Goal of the exercise:
Would you return the data below exactly as it stands, with every picture left out?

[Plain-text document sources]
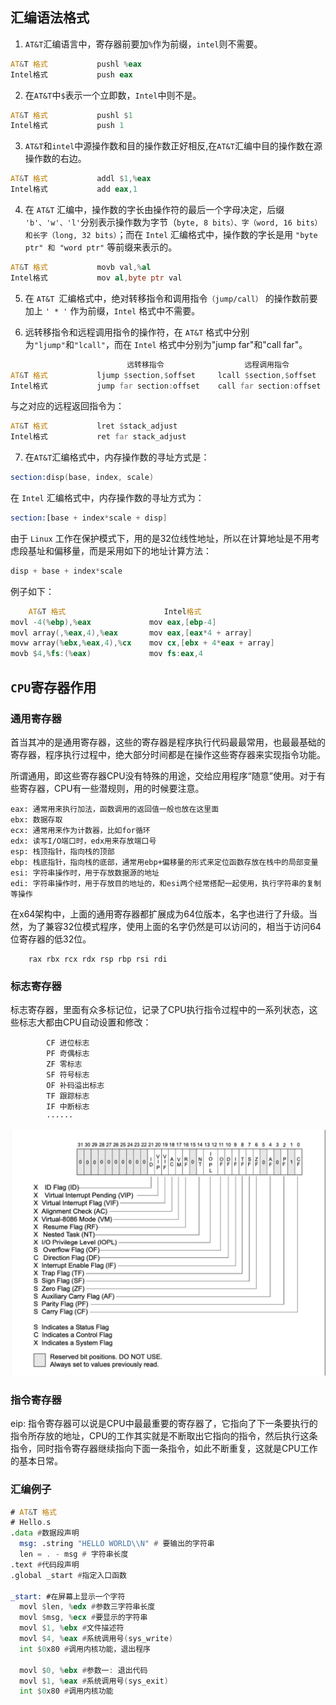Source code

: ## 汇编语法格式
1. `AT&T`汇编语言中，寄存器前要加`%`作为前缀，`intel`则不需要。
```asm
AT&T 格式           pushl %eax 
Intel格式           push eax
```
2. 在`AT&T`中`$`表示一个立即数，`Intel`中则不是。
```asm
AT&T 格式           pushl $1
Intel格式           push 1
```
3. `AT&T`和`intel`中源操作数和目的操作数正好相反,在`AT&T`汇编中目的操作数在源操作数的右边。
```asm
AT&T 格式           addl $1,%eax
Intel格式           add eax,1
```
4. 在 `AT&T` 汇编中，操作数的字长由操作符的最后一个字母决定，后缀 `'b'、'w'、'l'`分别表示操作数为字节（`byte, 8 bits）、字（word, 16 bits）和长字（long, 32 bits）`；而在 `Intel` 汇编格式中，操作数的字长是用 `"byte ptr" 和 "word ptr"` 等前缀来表示的。
```asm
AT&T 格式           movb val,%al
Intel格式           mov al,byte ptr val
```
5. 在 `AT&T `汇编格式中，绝对转移指令和调用指令`（jump/call）` 的操作数前要加上 `' * '` 作为前缀，`Intel` 格式中不需要。

6. 远转移指令和远程调用指令的操作符，在 `AT&T` 格式中分别为`"ljump"`和`"lcall"`，而在 `Intel` 格式中分别为"jump far"和"call far"。
```asm
                          远转移指令                  远程调用指令
AT&T 格式           ljump $section,$offset     lcall $section,$offset
Intel格式           jump far section:offset    call far section:offset
```
与之对应的远程返回指令为：
```asm
AT&T 格式           lret $stack_adjust
Intel格式           ret far stack_adjust
```
7. 在` AT&T `汇编格式中，内存操作数的寻址方式是：
```asm
section:disp(base, index, scale)
```
在 `Intel` 汇编格式中，内存操作数的寻址方式为：
```asm
section:[base + index*scale + disp]
```
由于 `Linux` 工作在保护模式下，用的是32位线性地址，所以在计算地址是不用考虑段基址和偏移量，而是采用如下的地址计算方法：
```asm
disp + base + index*scale
```
例子如下：
```asm
    AT&T 格式                      Intel格式
movl -4(%ebp),%eax             mov eax,[ebp-4]
movl array(,%eax,4),%eax       mov eax,[eax*4 + array]
movw array(%ebx,%eax,4),%cx    mov cx,[ebx + 4*eax + array]
movb $4,%fs:(%eax)             mov fs:eax,4
```
## `CPU`寄存器作用
### 通用寄存器
首当其冲的是通用寄存器，这些的寄存器是程序执行代码最最常用，也最最基础的寄存器，程序执行过程中，绝大部分时间都是在操作这些寄存器来实现指令功能。

所谓通用，即这些寄存器CPU没有特殊的用途，交给应用程序“随意”使用。对于有些寄存器，CPU有一些潜规则，用的时候要注意。
```
eax: 通常用来执行加法，函数调用的返回值一般也放在这里面
ebx: 数据存取
ecx: 通常用来作为计数器，比如for循环
edx: 读写I/O端口时，edx用来存放端口号
esp: 栈顶指针，指向栈的顶部
ebp: 栈底指针，指向栈的底部，通常用ebp+偏移量的形式来定位函数存放在栈中的局部变量
esi: 字符串操作时，用于存放数据源的地址
edi: 字符串操作时，用于存放目的地址的，和esi两个经常搭配一起使用，执行字符串的复制等操作
```
在x64架构中，上面的通用寄存器都扩展成为64位版本，名字也进行了升级。当然，为了兼容32位模式程序，使用上面的名字仍然是可以访问的，相当于访问64位寄存器的低32位。
```
    rax rbx rcx rdx rsp rbp rsi rdi
```

### 标志寄存器
标志寄存器，里面有众多标记位，记录了CPU执行指令过程中的一系列状态，这些标志大都由CPU自动设置和修改：
```
        CF 进位标志
        PF 奇偶标志
        ZF 零标志
        SF 符号标志
        OF 补码溢出标志
        TF 跟踪标志
        IF 中断标志
        ······
```
![标志寄存器](./images/标志寄存器.png)

### 指令寄存器
eip: 指令寄存器可以说是CPU中最最重要的寄存器了，它指向了下一条要执行的指令所存放的地址，CPU的工作其实就是不断取出它指向的指令，然后执行这条指令，同时指令寄存器继续指向下面一条指令，如此不断重复，这就是CPU工作的基本日常。

### 汇编例子
```asm
# AT&T 格式
# Hello.s
.data #数据段声明
  msg: .string "HELLO WORLD\\N" # 要输出的字符串
  len = . - msg # 字符串长度
.text #代码段声明
.global _start #指定入口函数

_start: #在屏幕上显示一个字符
  movl $len, %edx #参数三字符串长度
  movl $msg, %ecx #要显示的字符串
  movl $1, %ebx #文件描述符
  movl $4, %eax #系统调用号(sys_write)
  int $0x80 #调用内核功能，退出程序

  movl $0, %ebx #参数一: 退出代码
  movl $1, %eax #系统调用号(sys_exit)
  int $0x80 #调用内核功能
```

Solution to this problem:
Source code

: ## 汇编语法格式
1. `AT&T`汇编语言中，寄存器前要加`%`作为前缀，`intel`则不需要。
```asm
AT&T 格式           pushl %eax 
Intel格式           push eax
```
2. 在`AT&T`中`$`表示一个立即数，`Intel`中则不是。
```asm
AT&T 格式           pushl $1
Intel格式           push 1
```
3. `AT&T`和`intel`中源操作数和目的操作数正好相反,在`AT&T`汇编中目的操作数在源操作数的右边。
```asm
AT&T 格式           addl $1,%eax
Intel格式           add eax,1
```
4. 在 `AT&T` 汇编中，操作数的字长由操作符的最后一个字母决定，后缀 `'b'、'w'、'l'`分别表示操作数为字节（`byte, 8 bits）、字（word, 16 bits）和长字（long, 32 bits）`；而在 `Intel` 汇编格式中，操作数的字长是用 `"byte ptr" 和 "word ptr"` 等前缀来表示的。
```asm
AT&T 格式           movb val,%al
Intel格式           mov al,byte ptr val
```
5. 在 `AT&T `汇编格式中，绝对转移指令和调用指令`（jump/call）` 的操作数前要加上 `' * '` 作为前缀，`Intel` 格式中不需要。

6. 远转移指令和远程调用指令的操作符，在 `AT&T` 格式中分别为`"ljump"`和`"lcall"`，而在 `Intel` 格式中分别为"jump far"和"call far"。
```asm
                          远转移指令                  远程调用指令
AT&T 格式           ljump $section,$offset     lcall $section,$offset
Intel格式           jump far section:offset    call far section:offset
```
与之对应的远程返回指令为：
```asm
AT&T 格式           lret $stack_adjust
Intel格式           ret far stack_adjust
```
7. 在` AT&T `汇编格式中，内存操作数的寻址方式是：
```asm
section:disp(base, index, scale)
```
在 `Intel` 汇编格式中，内存操作数的寻址方式为：
```asm
section:[base + index*scale + disp]
```
由于 `Linux` 工作在保护模式下，用的是32位线性地址，所以在计算地址是不用考虑段基址和偏移量，而是采用如下的地址计算方法：
```asm
disp + base + index*scale
```
例子如下：
```asm
    AT&T 格式                      Intel格式
movl -4(%ebp),%eax             mov eax,[ebp-4]
movl array(,%eax,4),%eax       mov eax,[eax*4 + array]
movw array(%ebx,%eax,4),%cx    mov cx,[ebx + 4*eax + array]
movb $4,%fs:(%eax)             mov fs:eax,4
```
## `CPU`寄存器作用
### 通用寄存器
首当其冲的是通用寄存器，这些的寄存器是程序执行代码最最常用，也最最基础的寄存器，程序执行过程中，绝大部分时间都是在操作这些寄存器来实现指令功能。

所谓通用，即这些寄存器CPU没有特殊的用途，交给应用程序“随意”使用。对于有些寄存器，CPU有一些潜规则，用的时候要注意。
```
eax: 通常用来执行加法，函数调用的返回值一般也放在这里面
ebx: 数据存取
ecx: 通常用来作为计数器，比如for循环
edx: 读写I/O端口时，edx用来存放端口号
esp: 栈顶指针，指向栈的顶部
ebp: 栈底指针，指向栈的底部，通常用ebp+偏移量的形式来定位函数存放在栈中的局部变量
esi: 字符串操作时，用于存放数据源的地址
edi: 字符串操作时，用于存放目的地址的，和esi两个经常搭配一起使用，执行字符串的复制等操作
```
在x64架构中，上面的通用寄存器都扩展成为64位版本，名字也进行了升级。当然，为了兼容32位模式程序，使用上面的名字仍然是可以访问的，相当于访问64位寄存器的低32位。
```
    rax rbx rcx rdx rsp rbp rsi rdi
```

### 标志寄存器
标志寄存器，里面有众多标记位，记录了CPU执行指令过程中的一系列状态，这些标志大都由CPU自动设置和修改：
```
        CF 进位标志
        PF 奇偶标志
        ZF 零标志
        SF 符号标志
        OF 补码溢出标志
        TF 跟踪标志
        IF 中断标志
        ······
```
![标志寄存器](./images/标志寄存器.png)

### 指令寄存器
eip: 指令寄存器可以说是CPU中最最重要的寄存器了，它指向了下一条要执行的指令所存放的地址，CPU的工作其实就是不断取出它指向的指令，然后执行这条指令，同时指令寄存器继续指向下面一条指令，如此不断重复，这就是CPU工作的基本日常。

### 汇编例子
```asm
# AT&T 格式
# Hello.s
.data #数据段声明
  msg: .string "HELLO WORLD\\N" # 要输出的字符串
  len = . - msg # 字符串长度
.text #代码段声明
.global _start #指定入口函数

_start: #在屏幕上显示一个字符
  movl $len, %edx #参数三字符串长度
  movl $msg, %ecx #要显示的字符串
  movl $1, %ebx #文件描述符
  movl $4, %eax #系统调用号(sys_write)
  int $0x80 #调用内核功能，退出程序

  movl $0, %ebx #参数一: 退出代码
  movl $1, %eax #系统调用号(sys_exit)
  int $0x80 #调用内核功能
```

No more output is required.